Polypropylene, or PP, typically has a shrinkage rate around 1.5%–2.2%. Because PP is semi-crystalline and has relatively high shrinkage, wall thickness, rib-to-wall ratio, gate location and cooling balance should be reviewed with Injection Molding Design Guidelines before tool steel is cut. For PP parts with large flat surfaces or sealing features, use Moldflow review, flatness inspection or CMM checks after tool trials.

What is the shrinkage rate of polyethylene?

Polyethylene resins are semi-crystalline plastics with high shrinkage. High-density polyethylene (HDPE) typically shrinks around 1.5%–3.0%, while low-density polyethylene (LDPE) typically ranges from 1.5%–3.5%. Final molded size depends on density, grade, part geometry, packing pressure and cooling balance.

What is the shrinkage rate of POM or acetal?

POM, also called acetal, typically shrinks around 1.8%–2.5%. Because POM is often used for gears, sliding parts and low-friction mechanisms, review gear pitch, roundness, packing pressure and CMM inspection requirements. For POM gears, use CMM profile checks, gear gauge inspection or roundness checks after tool trials.

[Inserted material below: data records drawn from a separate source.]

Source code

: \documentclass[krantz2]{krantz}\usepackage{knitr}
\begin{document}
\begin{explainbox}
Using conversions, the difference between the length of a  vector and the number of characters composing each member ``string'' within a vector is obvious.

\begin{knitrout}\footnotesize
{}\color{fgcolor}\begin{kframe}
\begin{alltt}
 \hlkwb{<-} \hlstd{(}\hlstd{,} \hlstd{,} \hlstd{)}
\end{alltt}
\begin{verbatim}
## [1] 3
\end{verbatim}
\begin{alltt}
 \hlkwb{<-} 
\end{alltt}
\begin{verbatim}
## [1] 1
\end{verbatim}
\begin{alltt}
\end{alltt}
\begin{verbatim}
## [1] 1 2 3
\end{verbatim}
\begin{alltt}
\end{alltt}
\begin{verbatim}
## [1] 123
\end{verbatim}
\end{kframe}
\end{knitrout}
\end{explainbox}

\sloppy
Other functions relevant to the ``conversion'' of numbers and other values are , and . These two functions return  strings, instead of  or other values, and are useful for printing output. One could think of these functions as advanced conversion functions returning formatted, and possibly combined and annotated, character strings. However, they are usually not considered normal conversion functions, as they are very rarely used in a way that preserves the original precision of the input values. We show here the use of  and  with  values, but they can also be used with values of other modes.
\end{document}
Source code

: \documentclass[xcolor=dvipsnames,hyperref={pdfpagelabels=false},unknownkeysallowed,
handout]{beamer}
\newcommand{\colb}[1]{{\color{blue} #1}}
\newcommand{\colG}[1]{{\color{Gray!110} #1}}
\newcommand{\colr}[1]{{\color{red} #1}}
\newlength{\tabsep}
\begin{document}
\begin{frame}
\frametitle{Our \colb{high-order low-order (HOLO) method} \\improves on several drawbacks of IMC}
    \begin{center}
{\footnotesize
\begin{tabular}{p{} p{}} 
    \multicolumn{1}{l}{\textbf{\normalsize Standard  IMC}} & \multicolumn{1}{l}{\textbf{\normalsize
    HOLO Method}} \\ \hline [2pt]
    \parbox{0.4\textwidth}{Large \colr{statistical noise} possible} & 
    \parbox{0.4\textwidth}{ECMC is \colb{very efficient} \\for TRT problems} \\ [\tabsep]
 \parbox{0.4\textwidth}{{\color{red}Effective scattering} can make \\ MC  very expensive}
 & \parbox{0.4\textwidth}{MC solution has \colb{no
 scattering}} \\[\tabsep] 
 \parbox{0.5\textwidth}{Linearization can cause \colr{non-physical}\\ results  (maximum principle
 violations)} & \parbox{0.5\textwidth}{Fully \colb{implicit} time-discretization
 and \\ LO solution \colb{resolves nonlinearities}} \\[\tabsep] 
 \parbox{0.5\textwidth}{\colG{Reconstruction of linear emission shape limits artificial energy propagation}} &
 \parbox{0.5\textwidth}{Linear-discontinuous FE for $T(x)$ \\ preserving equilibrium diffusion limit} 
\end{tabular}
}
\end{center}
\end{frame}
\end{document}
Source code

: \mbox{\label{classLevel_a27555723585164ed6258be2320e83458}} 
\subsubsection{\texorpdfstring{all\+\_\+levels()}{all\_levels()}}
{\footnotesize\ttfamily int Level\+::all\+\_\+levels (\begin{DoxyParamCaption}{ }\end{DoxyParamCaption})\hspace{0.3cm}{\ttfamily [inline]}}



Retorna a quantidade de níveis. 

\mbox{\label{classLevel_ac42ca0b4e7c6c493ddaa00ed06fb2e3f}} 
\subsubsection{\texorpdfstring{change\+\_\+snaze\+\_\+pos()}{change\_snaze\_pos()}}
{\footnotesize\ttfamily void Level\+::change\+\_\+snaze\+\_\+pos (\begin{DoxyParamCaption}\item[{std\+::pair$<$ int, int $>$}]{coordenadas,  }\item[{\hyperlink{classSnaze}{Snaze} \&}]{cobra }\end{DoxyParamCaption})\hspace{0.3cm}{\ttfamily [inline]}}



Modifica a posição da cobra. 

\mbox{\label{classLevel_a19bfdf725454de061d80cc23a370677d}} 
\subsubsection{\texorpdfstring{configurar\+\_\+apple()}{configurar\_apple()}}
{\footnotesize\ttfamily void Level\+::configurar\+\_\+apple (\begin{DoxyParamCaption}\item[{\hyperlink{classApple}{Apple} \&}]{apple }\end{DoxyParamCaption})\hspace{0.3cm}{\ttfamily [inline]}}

Does glass fiber reduce shrinkage?

Yes. Glass fiber usually reduces total shrinkage, but it can create anisotropic, directional shrinkage because fibers align with melt flow. This can increase twist, flatness variation or connector pin alignment risk. Use Moldflow analysis to review fiber orientation, gate location and warpage before tooling.

Can shrinkage rate be used directly for mold design?

Shrinkage rate values support early mold cavity sizing estimates, but they should not be used alone as one fixed scaling factor across the entire tool. Practical mold steel compensation must evaluate local geometries, wall transitions, gate location, packing and cooling balance. For high-risk or tight-tolerance parts, verify the resin choice with DFM review, Moldflow analysis and T0/T1 tool trial inspection before cutting or approving cavity steel. Final cavity steel dimensions should be confirmed with DFM review, Moldflow analysis, T0/T1 samples, FAI, CMM or fixture inspection when CTQ dimensions are involved.

Technical Disclaimer: Shrinkage ranges in these FAQ answers are typical references only. Final shrinkage should be confirmed with the selected resin supplier datasheet, filler content, part geometry, molding conditions and T0/T1 tool trial results.